Sunday, February 19, 2012

Black Holes and Revelations: Tenga Flip Hole review by Brazilian Maik

Brazilian Maik is one of my awesomest friends who also happens to own a penis. I mention this simply because he has the capability to test certain toys that aren't designed for my ladyparts. We have a tradition of buying each other weird sex toys as birthday presents. I got him the Tenga Flip Hole Black last year, and he was awesome enough to write this amazing review. And yes I titled this post after a Muse song, since I know you love to have theme music:



BRAZILIAN MAIK VS. THE TENGA FLIP HOLE BLACK!!!!

I must say, I have always had a bit of squeamishness about sex toys that are "for men", in the sense of some kind of textured sleeve that you are supposed to stick your dick into in, and then be left with the task of trying to wash out later. I think the discomfort comes from two distinct places, one is that, in contrast to vibrators, dildos, prostate massagers, butt plugs, Wartenberg wheels, etc., most people already have a perfectly effective built in method of applying rhythmic pressure to a penis: their hands. Thus, unless, the experience of whatever masturbatory sleeve is far superior to what can be accomplished with a hand (and let's be honest, unless you seriously lack creativity you can accomplish quite a lot), one has to ask: why are you bothering with the expense, the awkwardness and the clean-up required by such a device? I mean, it starts to smack of some weird fetishized interest specifically in nailing a tube filled with a polymer.

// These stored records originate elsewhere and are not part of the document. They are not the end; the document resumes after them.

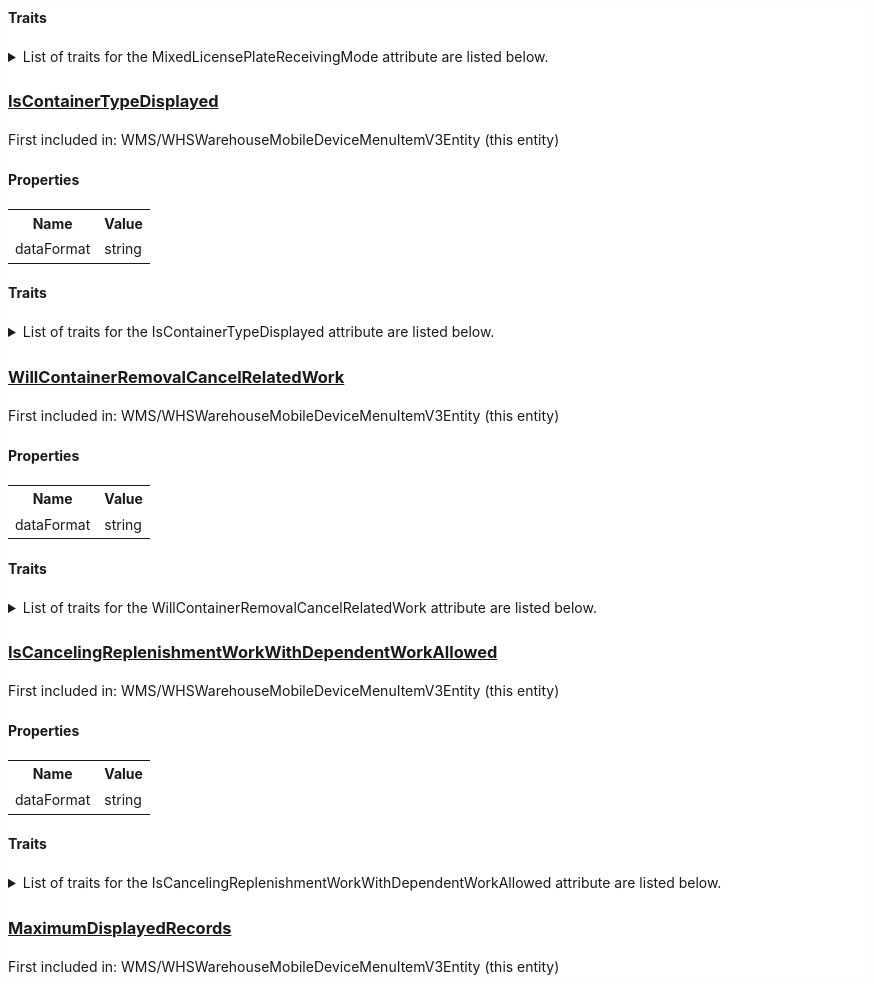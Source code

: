 #### Traits

<details><summary>List of traits for the MixedLicensePlateReceivingMode attribute are listed below.</summary></details>

### <a href=#IsContainerTypeDisplayed name="IsContainerTypeDisplayed">IsContainerTypeDisplayed</a>

First included in: WMS/WHSWarehouseMobileDeviceMenuItemV3Entity (this entity)  

#### Properties

<table><tr><th>Name</th><th>Value</th></tr><tr><td>dataFormat</td><td>string</td></tr></table>

#### Traits

<details><summary>List of traits for the IsContainerTypeDisplayed attribute are listed below.</summary></details>

### <a href=#WillContainerRemovalCancelRelatedWork name="WillContainerRemovalCancelRelatedWork">WillContainerRemovalCancelRelatedWork</a>

First included in: WMS/WHSWarehouseMobileDeviceMenuItemV3Entity (this entity)  

#### Properties

<table><tr><th>Name</th><th>Value</th></tr><tr><td>dataFormat</td><td>string</td></tr></table>

#### Traits

<details><summary>List of traits for the WillContainerRemovalCancelRelatedWork attribute are listed below.</summary></details>

### <a href=#IsCancelingReplenishmentWorkWithDependentWorkAllowed name="IsCancelingReplenishmentWorkWithDependentWorkAllowed">IsCancelingReplenishmentWorkWithDependentWorkAllowed</a>

First included in: WMS/WHSWarehouseMobileDeviceMenuItemV3Entity (this entity)  

#### Properties

<table><tr><th>Name</th><th>Value</th></tr><tr><td>dataFormat</td><td>string</td></tr></table>

#### Traits

<details><summary>List of traits for the IsCancelingReplenishmentWorkWithDependentWorkAllowed attribute are listed below.</summary></details>

### <a href=#MaximumDisplayedRecords name="MaximumDisplayedRecords">MaximumDisplayedRecords</a>

First included in: WMS/WHSWarehouseMobileDeviceMenuItemV3Entity (this entity)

Which leads me to the second source of discomfort, that most masturbatory tube-like devices are stylized to look like some creepily disembodied orifice, an upsettingly featureless vulva, for example, or the genitals of one of those aliens from Avatar. So yes, I've always had this (probably irrational) worry that having such an item would brand me as someone who wanted a cartoonish replica of a piece of a woman's body to acheive something that could be accomplished more effectively without any appliances at all.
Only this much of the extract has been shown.